[Items from a data source]

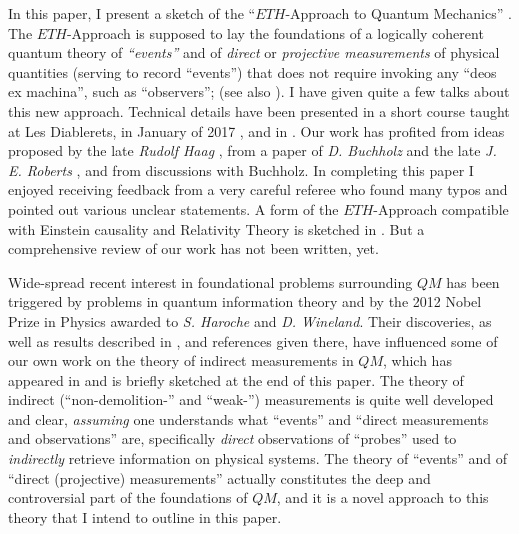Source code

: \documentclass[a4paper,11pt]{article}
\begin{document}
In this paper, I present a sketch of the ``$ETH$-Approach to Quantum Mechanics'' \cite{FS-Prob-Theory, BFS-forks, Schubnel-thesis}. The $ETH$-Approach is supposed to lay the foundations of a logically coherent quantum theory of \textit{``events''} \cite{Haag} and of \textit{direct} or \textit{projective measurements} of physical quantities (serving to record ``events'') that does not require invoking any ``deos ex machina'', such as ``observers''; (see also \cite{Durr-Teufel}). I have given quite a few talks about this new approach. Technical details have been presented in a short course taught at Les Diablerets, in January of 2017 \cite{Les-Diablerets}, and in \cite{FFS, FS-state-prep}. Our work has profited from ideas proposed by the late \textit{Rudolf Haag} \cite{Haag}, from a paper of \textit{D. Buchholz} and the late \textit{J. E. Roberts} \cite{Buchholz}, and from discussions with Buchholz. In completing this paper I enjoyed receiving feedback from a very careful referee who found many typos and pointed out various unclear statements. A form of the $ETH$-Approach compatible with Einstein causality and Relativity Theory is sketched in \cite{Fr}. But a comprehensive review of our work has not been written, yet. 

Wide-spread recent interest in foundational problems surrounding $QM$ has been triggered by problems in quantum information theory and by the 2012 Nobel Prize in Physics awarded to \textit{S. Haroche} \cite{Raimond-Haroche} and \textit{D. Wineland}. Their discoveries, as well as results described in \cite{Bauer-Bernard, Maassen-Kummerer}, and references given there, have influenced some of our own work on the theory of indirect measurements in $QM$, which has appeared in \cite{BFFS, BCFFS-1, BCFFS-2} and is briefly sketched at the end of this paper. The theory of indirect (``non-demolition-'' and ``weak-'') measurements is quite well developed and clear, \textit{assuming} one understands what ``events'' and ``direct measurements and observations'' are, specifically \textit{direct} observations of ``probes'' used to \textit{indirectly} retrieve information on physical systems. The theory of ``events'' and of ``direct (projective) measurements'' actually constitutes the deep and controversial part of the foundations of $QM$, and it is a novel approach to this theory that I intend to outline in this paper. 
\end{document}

### [WORK TASK]
Start to finish, write out the data above exactly, omitting all pictures.

### [FINAL ANSWER]
Source code

: \documentclass[a4paper,11pt]{article}
\begin{document}
In this paper, I present a sketch of the ``$ETH$-Approach to Quantum Mechanics'' \cite{FS-Prob-Theory, BFS-forks, Schubnel-thesis}. The $ETH$-Approach is supposed to lay the foundations of a logically coherent quantum theory of \textit{``events''} \cite{Haag} and of \textit{direct} or \textit{projective measurements} of physical quantities (serving to record ``events'') that does not require invoking any ``deos ex machina'', such as ``observers''; (see also \cite{Durr-Teufel}). I have given quite a few talks about this new approach. Technical details have been presented in a short course taught at Les Diablerets, in January of 2017 \cite{Les-Diablerets}, and in \cite{FFS, FS-state-prep}. Our work has profited from ideas proposed by the late \textit{Rudolf Haag} \cite{Haag}, from a paper of \textit{D. Buchholz} and the late \textit{J. E. Roberts} \cite{Buchholz}, and from discussions with Buchholz. In completing this paper I enjoyed receiving feedback from a very careful referee who found many typos and pointed out various unclear statements. A form of the $ETH$-Approach compatible with Einstein causality and Relativity Theory is sketched in \cite{Fr}. But a comprehensive review of our work has not been written, yet. 

Wide-spread recent interest in foundational problems surrounding $QM$ has been triggered by problems in quantum information theory and by the 2012 Nobel Prize in Physics awarded to \textit{S. Haroche} \cite{Raimond-Haroche} and \textit{D. Wineland}. Their discoveries, as well as results described in \cite{Bauer-Bernard, Maassen-Kummerer}, and references given there, have influenced some of our own work on the theory of indirect measurements in $QM$, which has appeared in \cite{BFFS, BCFFS-1, BCFFS-2} and is briefly sketched at the end of this paper. The theory of indirect (``non-demolition-'' and ``weak-'') measurements is quite well developed and clear, \textit{assuming} one understands what ``events'' and ``direct measurements and observations'' are, specifically \textit{direct} observations of ``probes'' used to \textit{indirectly} retrieve information on physical systems. The theory of ``events'' and of ``direct (projective) measurements'' actually constitutes the deep and controversial part of the foundations of $QM$, and it is a novel approach to this theory that I intend to outline in this paper. 
\end{document}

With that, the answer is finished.